Brief |
Your task is to repeat exactly the lines below between the line holding "2021-10-14 16:54:40,970 - Re-arming LWIR1\" and the line holding "2021-10-14 16:54:08,853 - Moved", inclusive, and only those.

Input |
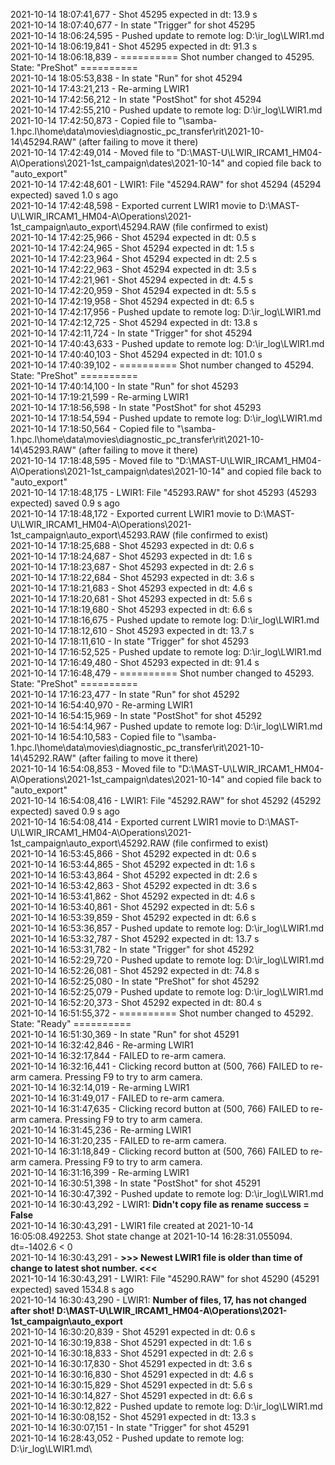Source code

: 2021-10-14 18:07:41,677 - Shot 45295 expected in dt: 13.9 s\
2021-10-14 18:07:40,677 - In state "Trigger" for shot 45295\
2021-10-14 18:06:24,595 - Pushed update to remote log: D:\ir_log\LWIR1.md\
2021-10-14 18:06:19,841 - Shot 45295 expected in dt: 91.3 s\
2021-10-14 18:06:18,839 - ========== Shot number changed to 45295. State: "PreShot" ==========\
2021-10-14 18:05:53,838 - In state "Run" for shot 45294\
2021-10-14 17:43:21,213 - Re-arming LWIR1\
2021-10-14 17:42:56,212 - In state "PostShot" for shot 45294\
2021-10-14 17:42:55,210 - Pushed update to remote log: D:\ir_log\LWIR1.md\
2021-10-14 17:42:50,873 - Copied file to "\\samba-1.hpc.l\home\data\movies\diagnostic_pc_transfer\rit\2021-10-14\45294.RAW" (after failing to move it there)\
2021-10-14 17:42:49,014 - Moved file to "D:\MAST-U\LWIR_IRCAM1_HM04-A\Operations\2021-1st_campaign\dates\2021-10-14" and copied file back to "auto_export"\
2021-10-14 17:42:48,601 - LWIR1: File "45294.RAW" for shot 45294 (45294 expected) saved 1.0 s ago\
2021-10-14 17:42:48,598 - Exported current LWIR1 movie to D:\MAST-U\LWIR_IRCAM1_HM04-A\Operations\2021-1st_campaign\auto_export\45294.RAW (file confirmed to exist)\
2021-10-14 17:42:25,966 - Shot 45294 expected in dt: 0.5 s\
2021-10-14 17:42:24,965 - Shot 45294 expected in dt: 1.5 s\
2021-10-14 17:42:23,964 - Shot 45294 expected in dt: 2.5 s\
2021-10-14 17:42:22,963 - Shot 45294 expected in dt: 3.5 s\
2021-10-14 17:42:21,961 - Shot 45294 expected in dt: 4.5 s\
2021-10-14 17:42:20,959 - Shot 45294 expected in dt: 5.5 s\
2021-10-14 17:42:19,958 - Shot 45294 expected in dt: 6.5 s\
2021-10-14 17:42:17,956 - Pushed update to remote log: D:\ir_log\LWIR1.md\
2021-10-14 17:42:12,725 - Shot 45294 expected in dt: 13.8 s\
2021-10-14 17:42:11,724 - In state "Trigger" for shot 45294\
2021-10-14 17:40:43,633 - Pushed update to remote log: D:\ir_log\LWIR1.md\
2021-10-14 17:40:40,103 - Shot 45294 expected in dt: 101.0 s\
2021-10-14 17:40:39,102 - ========== Shot number changed to 45294. State: "PreShot" ==========\
2021-10-14 17:40:14,100 - In state "Run" for shot 45293\
2021-10-14 17:19:21,599 - Re-arming LWIR1\
2021-10-14 17:18:56,598 - In state "PostShot" for shot 45293\
2021-10-14 17:18:54,594 - Pushed update to remote log: D:\ir_log\LWIR1.md\
2021-10-14 17:18:50,564 - Copied file to "\\samba-1.hpc.l\home\data\movies\diagnostic_pc_transfer\rit\2021-10-14\45293.RAW" (after failing to move it there)\
2021-10-14 17:18:48,595 - Moved file to "D:\MAST-U\LWIR_IRCAM1_HM04-A\Operations\2021-1st_campaign\dates\2021-10-14" and copied file back to "auto_export"\
2021-10-14 17:18:48,175 - LWIR1: File "45293.RAW" for shot 45293 (45293 expected) saved 0.9 s ago\
2021-10-14 17:18:48,172 - Exported current LWIR1 movie to D:\MAST-U\LWIR_IRCAM1_HM04-A\Operations\2021-1st_campaign\auto_export\45293.RAW (file confirmed to exist)\
2021-10-14 17:18:25,688 - Shot 45293 expected in dt: 0.6 s\
2021-10-14 17:18:24,687 - Shot 45293 expected in dt: 1.6 s\
2021-10-14 17:18:23,687 - Shot 45293 expected in dt: 2.6 s\
2021-10-14 17:18:22,684 - Shot 45293 expected in dt: 3.6 s\
2021-10-14 17:18:21,683 - Shot 45293 expected in dt: 4.6 s\
2021-10-14 17:18:20,681 - Shot 45293 expected in dt: 5.6 s\
2021-10-14 17:18:19,680 - Shot 45293 expected in dt: 6.6 s\
2021-10-14 17:18:16,675 - Pushed update to remote log: D:\ir_log\LWIR1.md\
2021-10-14 17:18:12,610 - Shot 45293 expected in dt: 13.7 s\
2021-10-14 17:18:11,610 - In state "Trigger" for shot 45293\
2021-10-14 17:16:52,525 - Pushed update to remote log: D:\ir_log\LWIR1.md\
2021-10-14 17:16:49,480 - Shot 45293 expected in dt: 91.4 s\
2021-10-14 17:16:48,479 - ========== Shot number changed to 45293. State: "PreShot" ==========\
2021-10-14 17:16:23,477 - In state "Run" for shot 45292\
2021-10-14 16:54:40,970 - Re-arming LWIR1\
2021-10-14 16:54:15,969 - In state "PostShot" for shot 45292\
2021-10-14 16:54:14,967 - Pushed update to remote log: D:\ir_log\LWIR1.md\
2021-10-14 16:54:10,583 - Copied file to "\\samba-1.hpc.l\home\data\movies\diagnostic_pc_transfer\rit\2021-10-14\45292.RAW" (after failing to move it there)\
2021-10-14 16:54:08,853 - Moved file to "D:\MAST-U\LWIR_IRCAM1_HM04-A\Operations\2021-1st_campaign\dates\2021-10-14" and copied file back to "auto_export"\
2021-10-14 16:54:08,416 - LWIR1: File "45292.RAW" for shot 45292 (45292 expected) saved 0.9 s ago\
2021-10-14 16:54:08,414 - Exported current LWIR1 movie to D:\MAST-U\LWIR_IRCAM1_HM04-A\Operations\2021-1st_campaign\auto_export\45292.RAW (file confirmed to exist)\
2021-10-14 16:53:45,866 - Shot 45292 expected in dt: 0.6 s\
2021-10-14 16:53:44,865 - Shot 45292 expected in dt: 1.6 s\
2021-10-14 16:53:43,864 - Shot 45292 expected in dt: 2.6 s\
2021-10-14 16:53:42,863 - Shot 45292 expected in dt: 3.6 s\
2021-10-14 16:53:41,862 - Shot 45292 expected in dt: 4.6 s\
2021-10-14 16:53:40,861 - Shot 45292 expected in dt: 5.6 s\
2021-10-14 16:53:39,859 - Shot 45292 expected in dt: 6.6 s\
2021-10-14 16:53:36,857 - Pushed update to remote log: D:\ir_log\LWIR1.md\
2021-10-14 16:53:32,787 - Shot 45292 expected in dt: 13.7 s\
2021-10-14 16:53:31,782 - In state "Trigger" for shot 45292\
2021-10-14 16:52:29,720 - Pushed update to remote log: D:\ir_log\LWIR1.md\
2021-10-14 16:52:26,081 - Shot 45292 expected in dt: 74.8 s\
2021-10-14 16:52:25,080 - In state "PreShot" for shot 45292\
2021-10-14 16:52:25,079 - Pushed update to remote log: D:\ir_log\LWIR1.md\
2021-10-14 16:52:20,373 - Shot 45292 expected in dt: 80.4 s\
2021-10-14 16:51:55,372 - ========== Shot number changed to 45292. State: "Ready" ==========\
2021-10-14 16:51:30,369 - In state "Run" for shot 45291\
2021-10-14 16:32:42,846 - Re-arming LWIR1\
2021-10-14 16:32:17,844 - FAILED to re-arm camera.\
2021-10-14 16:32:16,441 - Clicking record button at (500, 766) FAILED to re-arm camera. Pressing F9 to try to arm camera.\
2021-10-14 16:32:14,019 - Re-arming LWIR1\
2021-10-14 16:31:49,017 - FAILED to re-arm camera.\
2021-10-14 16:31:47,635 - Clicking record button at (500, 766) FAILED to re-arm camera. Pressing F9 to try to arm camera.\
2021-10-14 16:31:45,236 - Re-arming LWIR1\
2021-10-14 16:31:20,235 - FAILED to re-arm camera.\
2021-10-14 16:31:18,849 - Clicking record button at (500, 766) FAILED to re-arm camera. Pressing F9 to try to arm camera.\
2021-10-14 16:31:16,399 - Re-arming LWIR1\
2021-10-14 16:30:51,398 - In state "PostShot" for shot 45291\
2021-10-14 16:30:47,392 - Pushed update to remote log: D:\ir_log\LWIR1.md\
2021-10-14 16:30:43,292 - LWIR1: **Didn't copy file as rename success = False**\
2021-10-14 16:30:43,291 - LWIR1 file created at 2021-10-14 16:05:08.492253. Shot state change at 2021-10-14 16:28:31.055094. dt=-1402.6 < 0\
2021-10-14 16:30:43,291 - **>>> Newest LWIR1 file is older than time of change to latest shot number. <<<**\
2021-10-14 16:30:43,291 - LWIR1: File "45290.RAW" for shot 45290 (45291 expected) saved 1534.8 s ago\
2021-10-14 16:30:43,290 - LWIR1: **Number of files, 17, has not changed after shot! D:\MAST-U\LWIR_IRCAM1_HM04-A\Operations\2021-1st_campaign\auto_export**\
2021-10-14 16:30:20,839 - Shot 45291 expected in dt: 0.6 s\
2021-10-14 16:30:19,838 - Shot 45291 expected in dt: 1.6 s\
2021-10-14 16:30:18,833 - Shot 45291 expected in dt: 2.6 s\
2021-10-14 16:30:17,830 - Shot 45291 expected in dt: 3.6 s\
2021-10-14 16:30:16,830 - Shot 45291 expected in dt: 4.6 s\
2021-10-14 16:30:15,829 - Shot 45291 expected in dt: 5.6 s\
2021-10-14 16:30:14,827 - Shot 45291 expected in dt: 6.6 s\
2021-10-14 16:30:12,822 - Pushed update to remote log: D:\ir_log\LWIR1.md\
2021-10-14 16:30:08,152 - Shot 45291 expected in dt: 13.3 s\
2021-10-14 16:30:07,151 - In state "Trigger" for shot 45291\
2021-10-14 16:28:43,052 - Pushed update to remote log: D:\ir_log\LWIR1.md\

Answer below |
2021-10-14 16:54:40,970 - Re-arming LWIR1\
2021-10-14 16:54:15,969 - In state "PostShot" for shot 45292\
2021-10-14 16:54:14,967 - Pushed update to remote log: D:\ir_log\LWIR1.md\
2021-10-14 16:54:10,583 - Copied file to "\\samba-1.hpc.l\home\data\movies\diagnostic_pc_transfer\rit\2021-10-14\45292.RAW" (after failing to move it there)\
2021-10-14 16:54:08,853 - Moved file to "D:\MAST-U\LWIR_IRCAM1_HM04-A\Operations\2021-1st_campaign\dates\2021-10-14" and copied file back to "auto_export"\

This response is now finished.